The ability of immunotherapy depends on the immunogenicity of the tumor microenvironment, so the understanding of the tumor microenvironment is the key to assessing the possibility of immunotherapy[22]. Immune cell infiltration can be a predictive biomarker of cancer immunotherapy [23]. Patients with more CD8 + T cell infiltration get a better response from pembrolizumab than those with less infiltration [24]. Macrophages suppressed T cell recruitment and regulated other aspects of tumor immunity, they can be regulators of tumor immunity and immunotherapy[25]. We used seven accepted methods to estimate the correlation between risk scores and immune cells, the methods include XCELL[26], QUANTISEQ[27], MCPcounter[28], EPIC[29], TIMER[30, 31], CIBERSORT[32], and CIBERSORT-ABS[33]. By integrating analysis, our results revealed that the risk model was negatively associated with macrophages M1, macrophages M2, and CD8 + T cells, meanwhile CD8 + T cells were significantly higher in the low-risk group. We can assume that patients in the low-risk group may be more suitable for immunotherapy.

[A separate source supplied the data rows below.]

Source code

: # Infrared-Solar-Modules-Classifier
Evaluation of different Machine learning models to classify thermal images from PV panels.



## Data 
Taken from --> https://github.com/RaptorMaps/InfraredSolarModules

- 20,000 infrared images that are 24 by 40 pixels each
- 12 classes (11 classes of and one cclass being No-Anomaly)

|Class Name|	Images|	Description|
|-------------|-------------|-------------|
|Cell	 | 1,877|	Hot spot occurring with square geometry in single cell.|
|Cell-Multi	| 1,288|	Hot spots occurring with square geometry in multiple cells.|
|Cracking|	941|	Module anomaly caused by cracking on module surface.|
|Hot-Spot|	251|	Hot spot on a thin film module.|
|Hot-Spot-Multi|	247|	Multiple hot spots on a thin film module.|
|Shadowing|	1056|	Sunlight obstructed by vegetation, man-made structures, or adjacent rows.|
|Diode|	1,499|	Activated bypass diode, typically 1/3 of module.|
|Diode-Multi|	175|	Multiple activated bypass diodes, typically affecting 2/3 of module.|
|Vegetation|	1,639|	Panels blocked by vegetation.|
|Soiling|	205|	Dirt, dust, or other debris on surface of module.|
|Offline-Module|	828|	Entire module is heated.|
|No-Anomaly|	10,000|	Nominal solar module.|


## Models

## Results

Cancer cells activate inhibitory immune checkpoint pathways to prevent the occurrence of autoimmunity[34], therefore, suppression of the immune checkpoint approach is a promising treatment. Evidence suggests that immunotherapy is a novel therapeutic strategy for the treatment of cervical cancer[35]. Anti–CTLA-4, anti-PD-1, and anti-PD-L1 therapies are possible treatment options for cervical cancer, studies show[36–38]. Furthermore, in a well-defined clinical study of 115 cervical cancer patients, PD-L1 expressed in 19% of cervical tumors, and more than 50% of tumor-infiltrating CD8 + T cells expressed PD-1[39]. We explored the relationship between several common immune checkpoint proteins in the treatment of cervical cancer and risk models, showing that all six immune checkpoints were higher in the group of low-risk. Thus under this model, it suggested that patients with low-risk may benefit more from immunotherapy. The predictions of the TIDE algorithm indicated that patients with low-risk subtypes had a better response to immunotherapy, which was consistent with the above-mentioned studies. Our risk model also showed that low-risk patients were more sensitive to cisplatin, a small-molecule platinum compound that treat recurrent cervical cancer effectively[40], so we can formulate chemotherapy regimens for low-risk patients.
In our risk model, the risk scores are related to the clinical stage, and the risk scores of early cervical cancer are lower than that of the advanced stage. From the joint analysis above, We can assume that early-stage patients may be better suited for immunotherapy and appropriate chemotherapy.